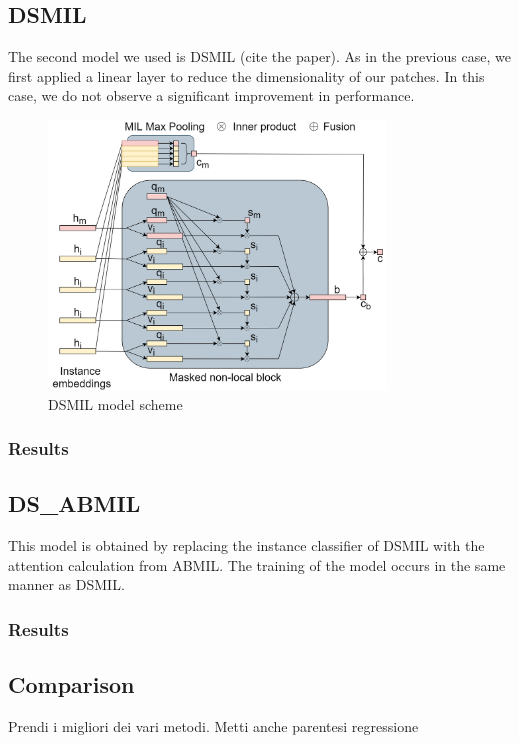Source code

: \documentclass{article}
\begin{document}
\subsection{DSMIL}
The second model we used is DSMIL (cite the paper). As in the previous case, we first applied a linear layer to reduce the dimensionality of our patches. In this case, we do not observe a significant improvement in performance.
\begin{figure}[h]
	\centering
	\includegraphics[width=0.8\textwidth]{images/dsmil.png}
	\caption{DSMIL model scheme}
\end{figure}

\subsubsection{Results}

\subsection{DS\_ABMIL}
This model is obtained by replacing the instance classifier of DSMIL with the attention calculation from ABMIL. The training of the model occurs in the same manner as DSMIL.

\subsubsection{Results}

\subsection{Comparison}

Prendi i migliori dei vari metodi.
Metti anche parentesi regressione
\end{document}
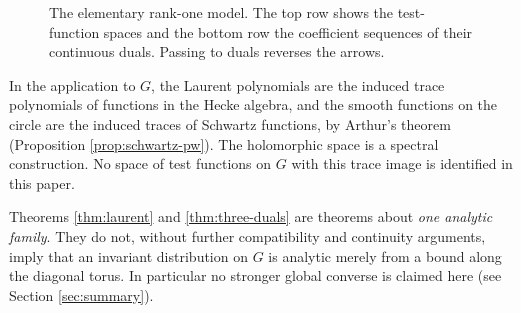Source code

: \begin{figure}[htbp]\centering
{}
\caption{The elementary rank-one model. The top row shows the test-function spaces and the bottom row the coefficient sequences of their continuous duals. Passing to duals reverses the arrows.}\label{fig:three-duals}
\end{figure}

In the application to $G$, the Laurent polynomials are the induced trace polynomials of functions in the Hecke algebra, and the smooth functions on the circle are the induced traces of Schwartz functions, by Arthur's theorem (Proposition \ref{prop:schwartz-pw}). The holomorphic space is a spectral construction. No space of test functions on $G$ with this trace image is identified in this paper.

\begin{remark}[Scope]
Theorems \ref{thm:laurent} and \ref{thm:three-duals} are theorems about \emph{one analytic family}. They do not, without further compatibility and continuity arguments, imply that an invariant distribution on $G$ is analytic merely from a bound along the diagonal torus. In particular no stronger global converse is claimed here (see Section \ref{sec:summary}).
\end{remark}
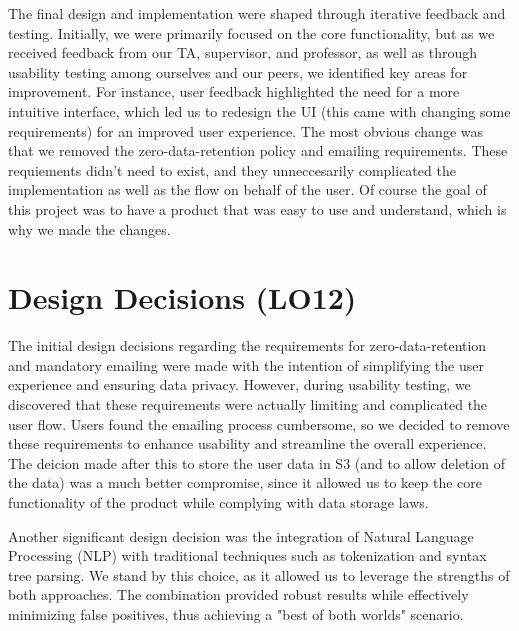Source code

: \documentclass{article}
\begin{document}

The final design and implementation were shaped through iterative feedback and
testing. Initially, we were primarily focused on the core functionality, but as
we received feedback from our TA, supervisor, and professor, as well as through
usability testing among ourselves and our peers, we identified key areas for
improvement. For instance, user feedback highlighted the need for a more intuitive
interface, which led us to redesign the UI (this came with changing some requirements)
for an improved user experience. The most obvious change was that we removed the
zero-data-retention policy and emailing requirements. These requiements didn't
need to exist, and they unneccesarily complicated the implementation as well as
the flow on behalf of the user. Of course the goal of this project was to have
a product that was easy to use and understand, which is why we made the changes.

\section{Design Decisions (LO12)}

The initial design decisions regarding the requirements for zero-data-retention
and mandatory emailing were made with the intention of simplifying the user
experience and ensuring data privacy. However, during usability testing, we
discovered that these requirements were actually limiting and complicated the
user flow. Users found the emailing process cumbersome, so we decided to remove
these requirements to enhance usability and streamline the overall experience.
The deicion made after this to store the user data in S3 (and to allow deletion
of the data) was a much better compromise, since it allowed us to keep the
core functionality of the product while complying with data storage laws.

Another significant design decision was the integration of Natural Language
Processing (NLP) with traditional techniques such as tokenization and syntax tree
parsing. We stand by this choice, as it allowed us to leverage the strengths of
both approaches. The combination provided robust results while effectively
minimizing false positives, thus achieving a "best of both worlds" scenario.
\end{document}
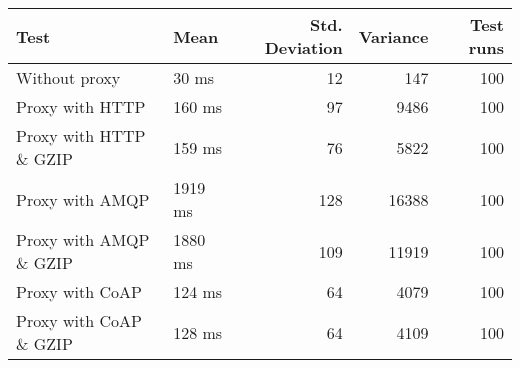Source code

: \begin{tabular}{llrrr}
\hline
 Test                   & Mean    &   Std. Deviation &   Variance &   Test runs \\
\hline
 Without proxy          & 30 ms   &               12 &        147 &         100 \\
 Proxy with HTTP        & 160 ms  &               97 &       9486 &         100 \\
 Proxy with HTTP \& GZIP & 159 ms  &               76 &       5822 &         100 \\
 Proxy with AMQP        & 1919 ms &              128 &      16388 &         100 \\
 Proxy with AMQP \& GZIP & 1880 ms &              109 &      11919 &         100 \\
 Proxy with CoAP        & 124 ms  &               64 &       4079 &         100 \\
 Proxy with CoAP \& GZIP & 128 ms  &               64 &       4109 &         100 \\
\hline
\end{tabular}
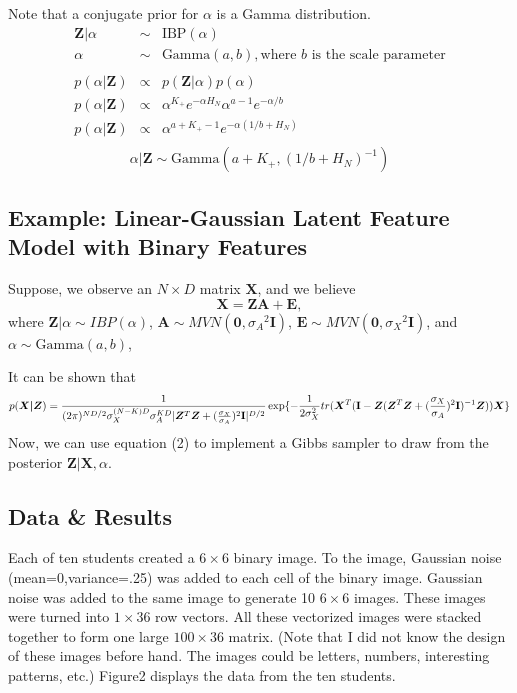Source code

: \noindent
Note that a conjugate prior for $\alpha$ is a Gamma distribution.
\[
  \begin{array}{rcl}
    \bm Z|\alpha & \sim & \text{IBP}(\alpha)\\
          \alpha & \sim & \text{Gamma}(a,b), \text{where $b$ is the scale parameter}\\
    & & \\
    p(\alpha|\bm Z) & \propto & p(\bm Z|\alpha) p(\alpha)\\
    p(\alpha|\bm Z) & \propto & \alpha^{K_+} e^{-\alpha H_N}  
                                \alpha^{a-1} e^{-\alpha/b}\\
    p(\alpha|\bm Z) & \propto & \alpha^{a+K_+-1} e^{-\alpha(1/b+H_N)}\\
  \end{array}
\]
\begin{equation}
  \alpha|\bm Z  \sim  \text{Gamma}(a+K_+, (1/b+H_N)^{-1})
\end{equation}

\subsection{Example: Linear-Gaussian Latent Feature Model with Binary Features}
Suppose, we observe an $N \times D$ matrix $\bm X$, and we believe
\[
  \bm X = \bm{ZA} + \bm E,
\]
where $\bm Z|\alpha \sim IBP(\alpha)$, 
$\bm A \sim MVN(\bm 0,{\sigma_A}^2\textbf{I})$, 
$\bm E \sim MVN(\bm 0,{\sigma_X}^2\textbf{I})$, and
$\alpha \sim \text{Gamma}(a,b)$,

\noindent
It can be shown that
\begin{equation}  
  p(\bm{X|Z}) = \displaystyle\frac{1}{(2\pi)^{ND/2}\sigma_X^{(N-K)D}\sigma_A^{KD}
                            |\bm Z^T \bm Z+({\frac{\sigma_X}{\sigma_A}})^2
                            \textbf{I}|^{D/2}}
                \exp\{-\frac{1}{2\sigma_X^2}tr(\bm X^T
                (\textbf{I}-\bm Z(\bm Z^T\bm Z+({\frac{\sigma_X}{\sigma_A}})^2
                            \textbf{I})^{-1}\bm Z))
                \bm X\}            
\end{equation}
Now, we can use equation (2) to implement a Gibbs sampler to draw from the 
posterior $\bm{Z|X},\alpha$.

\subsection{Data \& Results}
Each of ten students created a $6 \times 6$ binary image. To the
image, Gaussian noise (mean=0,variance=.25) was added to each cell of the
binary image. Gaussian noise was added to the same image to generate 10 $6
\times 6$ images. These images were turned into $1 \times 36$ row vectors. All
these vectorized images were stacked together to form one large $100 \times 36$
matrix.  (Note that I did not know the design of these images before hand. The
images could be letters, numbers, interesting patterns, etc.)
Figure2 displays the data from the ten students.\\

= = = = =

- What you need to do
Only one thing is wanted here, an exact copy of the lines from the first line above through the line containing "improvement. For instance, user", minus any picture.

- Response for this exercise
Source code

: \documentclass{article}
\begin{document}
\subsection{DSMIL}
The second model we used is DSMIL (cite the paper). As in the previous case, we first applied a linear layer to reduce the dimensionality of our patches. In this case, we do not observe a significant improvement in performance.
\begin{figure}[h]
	\centering
	\includegraphics[width=0.8\textwidth]{images/dsmil.png}
	\caption{DSMIL model scheme}
\end{figure}

\subsubsection{Results}

\subsection{DS\_ABMIL}
This model is obtained by replacing the instance classifier of DSMIL with the attention calculation from ABMIL. The training of the model occurs in the same manner as DSMIL.

\subsubsection{Results}

\subsection{Comparison}

Prendi i migliori dei vari metodi.
Metti anche parentesi regressione
\end{document}
Source code

: \begin{figure}[htbp]\centering
{}
\caption{The elementary rank-one model. The top row shows the test-function spaces and the bottom row the coefficient sequences of their continuous duals. Passing to duals reverses the arrows.}\label{fig:three-duals}
\end{figure}

In the application to $G$, the Laurent polynomials are the induced trace polynomials of functions in the Hecke algebra, and the smooth functions on the circle are the induced traces of Schwartz functions, by Arthur's theorem (Proposition \ref{prop:schwartz-pw}). The holomorphic space is a spectral construction. No space of test functions on $G$ with this trace image is identified in this paper.

\begin{remark}[Scope]
Theorems \ref{thm:laurent} and \ref{thm:three-duals} are theorems about \emph{one analytic family}. They do not, without further compatibility and continuity arguments, imply that an invariant distribution on $G$ is analytic merely from a bound along the diagonal torus. In particular no stronger global converse is claimed here (see Section \ref{sec:summary}).
\end{remark}
Source code

: \documentclass{article}
\begin{document}

The final design and implementation were shaped through iterative feedback and
testing. Initially, we were primarily focused on the core functionality, but as
we received feedback from our TA, supervisor, and professor, as well as through
usability testing among ourselves and our peers, we identified key areas for
improvement. For instance, user feedback highlighted the need for a more intuitive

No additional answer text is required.